Da série "Antes que me esqueça..." nº06
Lula tem motivos de sobra para aparecer abatido, deprimido, preocupado, como atestam as fotos feitas na área externa do palácio do Planalto, por ocasião da saída de Dilma.
O rastreamento de suas pegadas pela operação Lava Jato, a aprovação do impeachment e as nuvens ameaçadoras que pairam no seu horizonte político e no seu partido são motivos de sobra para seu estado de espírito.
Creio, entretanto que há outras razões e, provavelmente mais graves e difíceis de lidar, que passam despercebidas.
Refiro-me às relações de Lula e Dilma e, curiosamente, às condições políticas do criador e da criatura no futuro próximo.
Dilma, por uma daquelas situações imprevistas que se constituem na política, ganhou com o impeachment uma liberdade que antes não tinha: não precisa mais fazer o que não sabe e, ainda por cima, fingindo que sabe - governar.
Não corre mais o risco de presidir o país em meio ao caos econômico e político. O jogo do poder empurrou-a para a guerrilha política novamente, talvez a única forma de política que sabe jogar, restabelecendo uma continuidade que fora rompida na década de 70.
Por guerrilha política entenda-se um conflito político (não militar) feito de escaramuças pontuais para desgastar o inimigo, enfraquecê-lo e conquistar o poder.
Atente-se para o que ela ganhou com o afastamento compulsório provocado pelo processo de impeachment.
Ganhou um inimigo – Temer e seu governo; ganhou os meios de combate – veículos, casas, recursos para viajar dentro do país e no exterior, acesso aos meios de comunicação, auxiliares pagos; ganhou uma causa – lutar contra o golpe em nome da democracia que ela não precisa justificar; ganhou também um tema emocional para mobilizar apoio – sua vitimização; ganhou ainda aliados no Brasil e no exterior, o suficiente para produzir fatos, notícias e declarações; ganhou uma condição mais protegida que Lula em relação à ameaça da operação Lava Jato; e ganhou um partido que, goste ou não, terá que fazer dela a sua bandeira.
Lula, contrariamente à Dilma, será obrigado a “jogar na defensiva” e a ofensiva que lhe restará será apoiar Dilma...

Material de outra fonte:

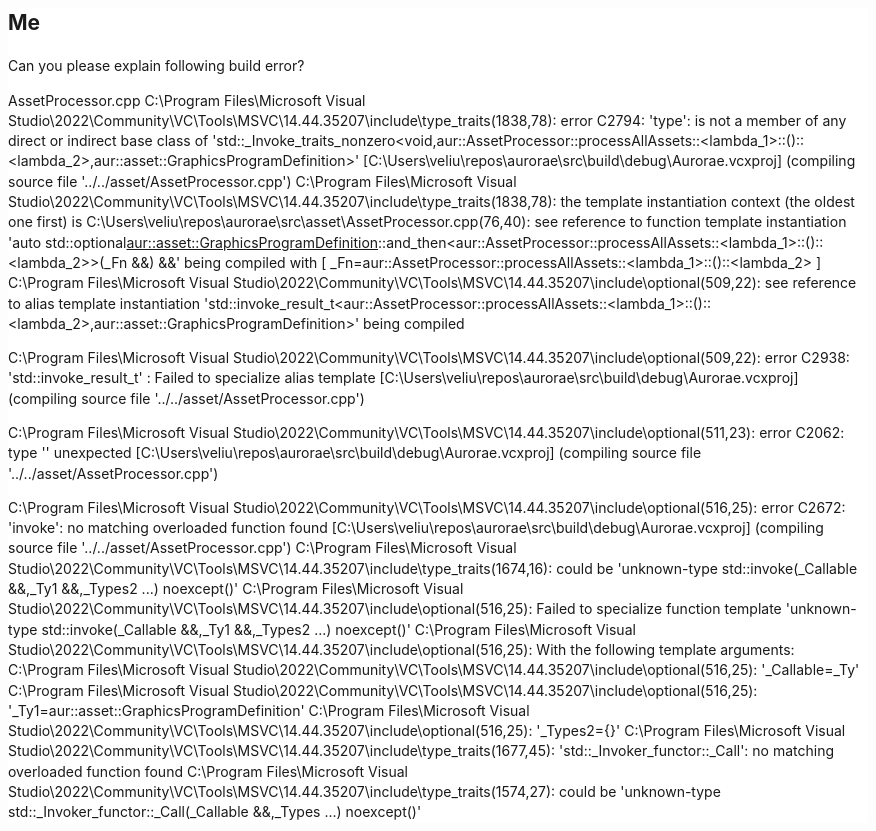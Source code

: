 ## Me
Can you please explain following build error?

  AssetProcessor.cpp
C:\Program Files\Microsoft Visual Studio\2022\Community\VC\Tools\MSVC\14.44.35207\include\type_traits(1838,78): error C2794: 'type': is not a member of any direct or indirect base class of 'std::_Invoke_traits_nonzero<void,aur::AssetProcessor::processAllAssets::<lambda_1>::()::<lambda_2>,aur::asset::GraphicsProgramDefinition>' [C:\Users\veliu\repos\aurorae\src\build\debug\Aurorae.vcxproj]
  (compiling source file '../../asset/AssetProcessor.cpp')
      C:\Program Files\Microsoft Visual Studio\2022\Community\VC\Tools\MSVC\14.44.35207\include\type_traits(1838,78):
      the template instantiation context (the oldest one first) is
          C:\Users\veliu\repos\aurorae\src\asset\AssetProcessor.cpp(76,40):
          see reference to function template instantiation 'auto std::optional<aur::asset::GraphicsProgramDefinition>::and_then<aur::AssetProcessor::processAllAssets::<lambda_1>::()::<lambda_2>>(_Fn &&) &&' being compiled
          with
          [
              _Fn=aur::AssetProcessor::processAllAssets::<lambda_1>::()::<lambda_2>
          ]
          C:\Program Files\Microsoft Visual Studio\2022\Community\VC\Tools\MSVC\14.44.35207\include\optional(509,22):
          see reference to alias template instantiation 'std::invoke_result_t<aur::AssetProcessor::processAllAssets::<lambda_1>::()::<lambda_2>,aur::asset::GraphicsProgramDefinition>' being compiled
  
C:\Program Files\Microsoft Visual Studio\2022\Community\VC\Tools\MSVC\14.44.35207\include\optional(509,22): error C2938: 'std::invoke_result_t' : Failed to specialize alias template [C:\Users\veliu\repos\aurorae\src\build\debug\Aurorae.vcxproj]
  (compiling source file '../../asset/AssetProcessor.cpp')
  
C:\Program Files\Microsoft Visual Studio\2022\Community\VC\Tools\MSVC\14.44.35207\include\optional(511,23): error C2062: type '<error type>' unexpected [C:\Users\veliu\repos\aurorae\src\build\debug\Aurorae.vcxproj]
  (compiling source file '../../asset/AssetProcessor.cpp')
  
C:\Program Files\Microsoft Visual Studio\2022\Community\VC\Tools\MSVC\14.44.35207\include\optional(516,25): error C2672: 'invoke': no matching overloaded function found [C:\Users\veliu\repos\aurorae\src\build\debug\Aurorae.vcxproj]
  (compiling source file '../../asset/AssetProcessor.cpp')
      C:\Program Files\Microsoft Visual Studio\2022\Community\VC\Tools\MSVC\14.44.35207\include\type_traits(1674,16):
      could be 'unknown-type std::invoke(_Callable &&,_Ty1 &&,_Types2 ...) noexcept(<expr>)'
          C:\Program Files\Microsoft Visual Studio\2022\Community\VC\Tools\MSVC\14.44.35207\include\optional(516,25):
          Failed to specialize function template 'unknown-type std::invoke(_Callable &&,_Ty1 &&,_Types2 ...) noexcept(<expr>)'
              C:\Program Files\Microsoft Visual Studio\2022\Community\VC\Tools\MSVC\14.44.35207\include\optional(516,25):
              With the following template arguments:
                  C:\Program Files\Microsoft Visual Studio\2022\Community\VC\Tools\MSVC\14.44.35207\include\optional(516,25):
                  '_Callable=_Ty'
                  C:\Program Files\Microsoft Visual Studio\2022\Community\VC\Tools\MSVC\14.44.35207\include\optional(516,25):
                  '_Ty1=aur::asset::GraphicsProgramDefinition'
                  C:\Program Files\Microsoft Visual Studio\2022\Community\VC\Tools\MSVC\14.44.35207\include\optional(516,25):
                  '_Types2={}'
              C:\Program Files\Microsoft Visual Studio\2022\Community\VC\Tools\MSVC\14.44.35207\include\type_traits(1677,45):
              'std::_Invoker_functor::_Call': no matching overloaded function found
                  C:\Program Files\Microsoft Visual Studio\2022\Community\VC\Tools\MSVC\14.44.35207\include\type_traits(1574,27):
                  could be 'unknown-type std::_Invoker_functor::_Call(_Callable &&,_Types ...) noexcept(<expr>)'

Apoiar Dilma é o que ele tem feito, contrariando seus desejos e ambições. Apoiou de mau grado – segundo se diz - na eleição que desejava disputar; apoiou ao oferecer seus auxiliares mais próximos (Wagner, Berzoini) para ajudá-la no governo, apoiou ao aceitar tornar-se chefe da casa civil do seu governo – uma nítida posição de inferioridade – e apoiou ao se instalar no Hotel Royal Tulip para conseguir votos para ela na Câmara e no Senado.
Ao aceitar a posição subalterna e ao pôr sua reputação, prestígio e esforço à serviço da luta contra o impeachment, Lula deu-lhe o reforço de legitimidade – dentro do PT e na esquerda – com o qual ela poderá removê-lo da liderança do partido.
Se Dilma conseguir evitar o impeachment (o que até agora parece pouco provável) não precisará mais de Lula ao seu lado e, ao contrário, Lula talvez seja então um peso a carregar. Ela terá ocupado o espaço do comando do PT, por ter logrado uma vitória em condições muito difíceis e, mais ainda, poderá herdar de Temer um Brasil certamente melhor, no rumo do crescimento e da estabilização.
Se non è vero, forze è bene trovato.